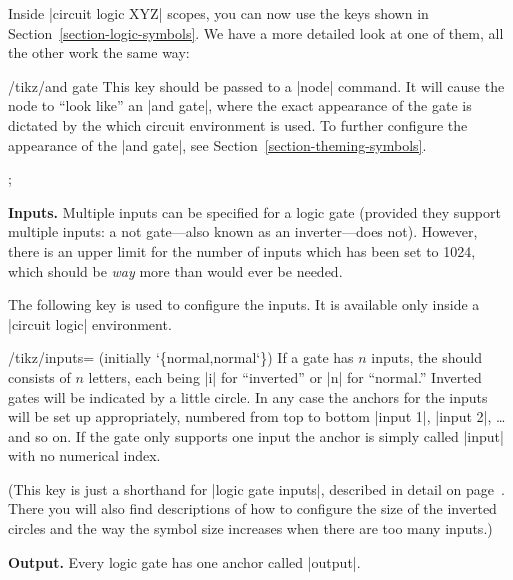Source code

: Inside |circuit logic XYZ| scopes, you can now use the keys shown in
Section~\ref{section-logic-symbols}. We have a more detailed look at
one of them, all the other work the same way:

\begin{key}{/tikz/and gate}
  This key should be passed to a |node| command. It will cause the
  node to ``look like'' an |and gate|, where the exact appearance of the
  gate is dictated by the which circuit environment is used.   To
  further configure the appearance of the |and gate|, see
  Section~\ref{section-theming-symbols}.

\begin{codeexample}[]
 ;
\end{codeexample}
\begin{codeexample}[]
\end{codeexample}

  \medskip\textbf{Inputs.}
  Multiple inputs can be specified for a logic gate (provided they
  support multiple inputs: a not gate---also known as an
  inverter---does not). However, there is an upper limit for the
  number of inputs which has been set to 1024, which should be \emph{way}
  more than would ever be needed.

  The following key is used to configure the inputs. It is available
  only inside a |circuit logic| environment.

  \begin{key}{/tikz/inputs= (initially \char`\{normal,normal\char`\})}
    If a gate has $n$ inputs, the  should consists of
    $n$ letters, each being |i| for ``inverted'' or |n| for
    ``normal.'' Inverted gates will be indicated by a little
    circle. In any case the anchors for the inputs will be set
    up appropriately, numbered from top to bottom |input 1|, |input 2|,
    \ldots and so on. If the gate only supports one input the anchor
    is simply called |input| with no numerical index.
\begin{codeexample}[]
\end{codeexample}
  \end{key}

  (This key is just a shorthand for |logic gate inputs|, described
  in detail on page~\pageref{logic-gate-inputs}. There you will also
  find descriptions of how to configure the size of the inverted
  circles and the way the symbol size increases when there are too
  many inputs.)

  \textbf{Output.}
  Every logic gate has one anchor called |output|.
\end{key}


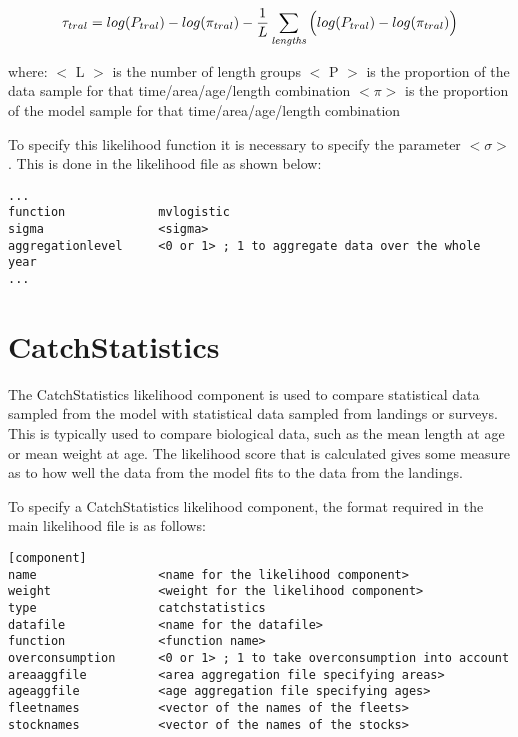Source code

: \documentclass[10pt,twoside]{book}
\begin{document}
\begin{equation}\label{eq:catchdist6b}
\tau_{tral} = log(P_{tral}) - log(\pi_{tral}) - \frac{1}{L}\sum_{\it lengths} \Big(log(P_{tral}) - log(\pi_{tral}) \Big)
\end{equation}

where:\newline
$<$ L $>$ is the number of length groups\newline
$<$ P $>$ is the proportion of the data sample for that time/area/age/length combination\newline
$<\pi>$ is the proportion of the model sample for that time/area/age/length combination

\bigskip
To specify this likelihood function it is necessary to specify the parameter $<\sigma>$. This is done in the likelihood file as shown below:

{\small\begin{verbatim}
...
function             mvlogistic
sigma                <sigma>
aggregationlevel     <0 or 1> ; 1 to aggregate data over the whole year
...
\end{verbatim}}

\section{CatchStatistics}\label{sec:catchstat}
The CatchStatistics likelihood component is used to compare statistical data sampled from the model with statistical data sampled from landings or surveys.  This is typically used to compare biological data, such as the mean length at age or mean weight at age.  The likelihood score that is calculated gives some measure as to how well the data from the model fits to the data from the landings.

\bigskip
To specify a CatchStatistics likelihood component, the format required in the main likelihood file is as follows:

{\small\begin{verbatim}
[component]
name                 <name for the likelihood component>
weight               <weight for the likelihood component>
type                 catchstatistics
datafile             <name for the datafile>
function             <function name>
overconsumption      <0 or 1> ; 1 to take overconsumption into account
areaaggfile          <area aggregation file specifying areas>
ageaggfile           <age aggregation file specifying ages>
fleetnames           <vector of the names of the fleets>
stocknames           <vector of the names of the stocks>
\end{verbatim}}
\end{document}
******
## WORK ITEM
Each line of the data above containing the string "tikz" is to be copied.

## EXERCISE OUTPUT
\begin{key}{/tikz/and gate}
  \begin{key}{/tikz/inputs= (initially \char`\{normal,normal\char`\})}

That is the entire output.